INDONESIA Mining Summit 2024 berfokus pada sektor pertambangan di Indonesia. Kegiatan bertujuan untuk mempertemukan pemangku kepentingan utama, termasuk perusahaan tambang, pemerintah, penyedia teknologi, dan investor, untuk sama sama berdiskusi mengenai perkembangan, tantangan, dan peluang dalam industri pertambangan di Indonesia.
Tri Winardo Direktur Jenderal Mineral dan Batubara, menyoroti pentingnya inovasi dalam mengambil kebijakan strategis, dan kerangka kerja yang efektif dalam mendukung keberlanjutan ekonomi melalui sektor pertambangan.
“Inovasi yang dimaksud pemanfaatan teknologi canggih seperti AI, IoT, dan big data untuk meningkatkan efisiensi eksplorasi, pengolahan mineral, dan manajemen sumber daya,” tutur Tri.
Salah satu urgensi transformasi di sektor pertambangan untuk menghadapi tantangan global dengan memastikan keberlanjutan ekonomi, dan mendukung pembangunan yang inklusif dan berkelanjutan.
Tujuan besar dari Indonesia Mining Summit untuk menarik Investasi dengan meningkatkan minat investor global dalam industri pertambangan di Indonesia. Serta memperkenalkan teknologi baru seperti mempromosikan penggunaan teknologi canggih untuk meningkatkan efisiensi dan keberlanjutan dalam operasi tambang.
Jika berkaca pada 2014 silam bahwa sektor minerba hanya mampu berkontribusi sebesar Rp 29 triliun terhadap PNBP, saat ini sudah tumbuh berkali-kali lipat hingga mencapai Rp 170 triliun.
“Memang dulu (sektor minerba) tidak terlalu dijadikan sebagai sumber pendapatan utama negara. Tapi sekarang ini 10-11 persen dari PNBP itu berasal dari sektor Minerba,” tuturnya.

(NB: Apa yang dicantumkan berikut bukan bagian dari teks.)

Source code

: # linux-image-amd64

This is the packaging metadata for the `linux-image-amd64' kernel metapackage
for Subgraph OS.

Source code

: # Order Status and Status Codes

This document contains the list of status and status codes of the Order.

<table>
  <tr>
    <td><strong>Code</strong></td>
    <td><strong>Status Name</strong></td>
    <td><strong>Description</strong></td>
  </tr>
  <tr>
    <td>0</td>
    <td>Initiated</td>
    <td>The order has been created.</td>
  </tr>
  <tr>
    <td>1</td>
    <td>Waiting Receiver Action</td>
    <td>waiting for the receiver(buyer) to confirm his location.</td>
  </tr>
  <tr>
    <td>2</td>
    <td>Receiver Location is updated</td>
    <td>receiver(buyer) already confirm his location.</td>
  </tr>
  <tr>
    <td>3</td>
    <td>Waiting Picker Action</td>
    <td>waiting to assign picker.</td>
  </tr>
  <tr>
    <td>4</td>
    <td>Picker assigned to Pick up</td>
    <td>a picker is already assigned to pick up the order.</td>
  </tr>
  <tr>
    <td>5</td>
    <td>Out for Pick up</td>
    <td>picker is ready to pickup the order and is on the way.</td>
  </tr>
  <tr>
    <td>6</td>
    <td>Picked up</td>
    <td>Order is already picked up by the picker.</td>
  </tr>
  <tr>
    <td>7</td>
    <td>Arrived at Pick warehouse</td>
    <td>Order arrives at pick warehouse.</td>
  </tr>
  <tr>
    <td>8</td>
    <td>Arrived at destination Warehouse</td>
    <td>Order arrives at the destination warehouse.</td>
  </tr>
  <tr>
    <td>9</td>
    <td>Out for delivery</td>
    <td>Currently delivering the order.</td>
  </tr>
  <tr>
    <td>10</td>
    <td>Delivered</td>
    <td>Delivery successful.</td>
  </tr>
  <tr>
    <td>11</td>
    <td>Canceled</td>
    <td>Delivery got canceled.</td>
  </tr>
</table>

Selain itu, dan yang terpenting menurut Tri perlu ruang diskusi mengenai kebijakan, menjadi platform bagi pemerintah dan pelaku industri untuk membahas regulasi, kebijakan, dan tren terkini. Melalui kemitraan strategis untuk mendorong kolaborasi antara berbagai pihak di sektor ini.
“Diskusi tentang kebijakan pertambangan terbaru termasuk upaya untuk memastikan keberlanjutan lingkungan dan efisiensi operasional,” ujarnya.
Selaras dengan instruksi Presiden Republik Indonesia Prabowo Subianto dan Menteri ESDM, Tri menekankan pentingnya memanfaatkan bonus demografi yang diperkirakan akan dimulai pada tahun 2030.
“Tidak ada negara yang bisa melesat dari middle income trap ke high income tanpa memanfaatkan potensi demografi yang ada,” ungkapnya.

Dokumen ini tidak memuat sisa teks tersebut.